Insecure attachment implications in adulthood
As adults this insecure attachment style could present itself especially in close relationships mostly by how they express their relational needs, How they react in moments of normal or longer separation or in moments of conflict and distress and how they react after the moments of separation, when they are connected back to those close to them.
In adulthood, their relational expectations, beliefs, emotions and responses are informed by their earlier attachment style especially in times of distress. They struggle feeling loved and do not easily trust others. They might also develop extreme anxiety especially when alone or when confronting others especially when their relational needs are not met or when anxious of losing their relationship.
They might also be moody, hyper-sensitive and easily hurt, They might also be clingy and come off as needy and employ negative attention seeking behaviour and may always be fault finding and overly critical.
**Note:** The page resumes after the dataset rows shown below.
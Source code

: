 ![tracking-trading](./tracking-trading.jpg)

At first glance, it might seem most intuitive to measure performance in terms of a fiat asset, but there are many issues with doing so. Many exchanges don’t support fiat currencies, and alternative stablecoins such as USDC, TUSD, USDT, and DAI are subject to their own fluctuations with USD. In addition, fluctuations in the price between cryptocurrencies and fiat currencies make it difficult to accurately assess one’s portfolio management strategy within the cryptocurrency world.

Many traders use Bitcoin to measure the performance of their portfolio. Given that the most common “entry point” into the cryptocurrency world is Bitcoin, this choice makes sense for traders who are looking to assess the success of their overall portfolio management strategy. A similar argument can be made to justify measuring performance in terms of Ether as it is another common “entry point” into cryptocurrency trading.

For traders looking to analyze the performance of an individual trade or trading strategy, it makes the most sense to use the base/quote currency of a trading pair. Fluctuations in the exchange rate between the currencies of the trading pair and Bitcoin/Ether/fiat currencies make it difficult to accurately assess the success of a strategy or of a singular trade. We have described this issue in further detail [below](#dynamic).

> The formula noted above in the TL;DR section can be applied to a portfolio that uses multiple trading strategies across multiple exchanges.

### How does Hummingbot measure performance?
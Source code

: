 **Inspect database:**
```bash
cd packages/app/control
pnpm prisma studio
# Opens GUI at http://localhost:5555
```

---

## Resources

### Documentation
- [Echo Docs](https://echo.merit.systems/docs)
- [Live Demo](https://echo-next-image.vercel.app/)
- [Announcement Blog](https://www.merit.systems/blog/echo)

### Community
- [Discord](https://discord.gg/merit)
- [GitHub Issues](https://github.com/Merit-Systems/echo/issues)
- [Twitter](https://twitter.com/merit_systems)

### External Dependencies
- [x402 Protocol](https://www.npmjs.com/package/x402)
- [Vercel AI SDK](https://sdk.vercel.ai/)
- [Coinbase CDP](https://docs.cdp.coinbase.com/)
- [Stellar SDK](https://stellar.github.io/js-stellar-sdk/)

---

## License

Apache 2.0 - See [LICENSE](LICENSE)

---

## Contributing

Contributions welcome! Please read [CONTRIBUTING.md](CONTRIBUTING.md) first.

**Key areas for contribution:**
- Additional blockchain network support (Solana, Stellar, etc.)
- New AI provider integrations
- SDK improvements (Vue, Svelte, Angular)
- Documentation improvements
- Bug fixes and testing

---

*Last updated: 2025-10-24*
Others may avoid closeness and intimacy and act distant and unavailable. They can be fiercely independent and find it difficult communicating their relational needs and therefore suppress and create a facade that everything is okay and later act out in bursts of anger and dissociation and separation,
They might also be impulsive, manipulate, throw blame to others for their actions ,justify their actions and react aggressively to being corrected or even turn abusive and violent.
However all is not lost, we can unlearn our childhood attachment styles and learn new and healthier ways of interacting and connecting with others and how to better parent and care for our children
We seek help and support from others and develop our awareness, identity and, personality, Through this, we can learn better interpersonal skills, be more assertive and establish better ways to communicate our needs. It will also help us be more resilient and adaptable and able to cope with distress and explore life and multiple positive interactions as well as create life experiences and friendships
The most powerful tool for both the parent and child is the Word of God and a personal relationship with Him.
We can trust in God in all things and at all times, He provides that safe place of unconditional love and acceptance in Christ Jesus and we can launch out from this safe place having been enabled to do and be all that He created us to be.
We should allow God's word to change and influence how we see ourselves and others, our perspectives, our thoughts, our behaviors, and our reactions towards ourselves, others, and life situations. We can know that we are soo loved in Christ and begin to love ourselves wholesomely and become secure and begin to interact, connect and love others.
REFLECTION:
1. How can the different parental styles influence and affect the attachment styles and what would this look like in the child's adult relationships later in life?
2. Some of the thoughts of a person who has insecure attachment are; I am not understood, I am not loved, I am always rejected, I am always taken advantage of, people always hurt me, people are always unavailable, I don't measure up, I will never succeed, my needs are not being met, my partner is undependable, I am unworthy of love, I feel alone in the relationship
How does the word of God address these thoughts?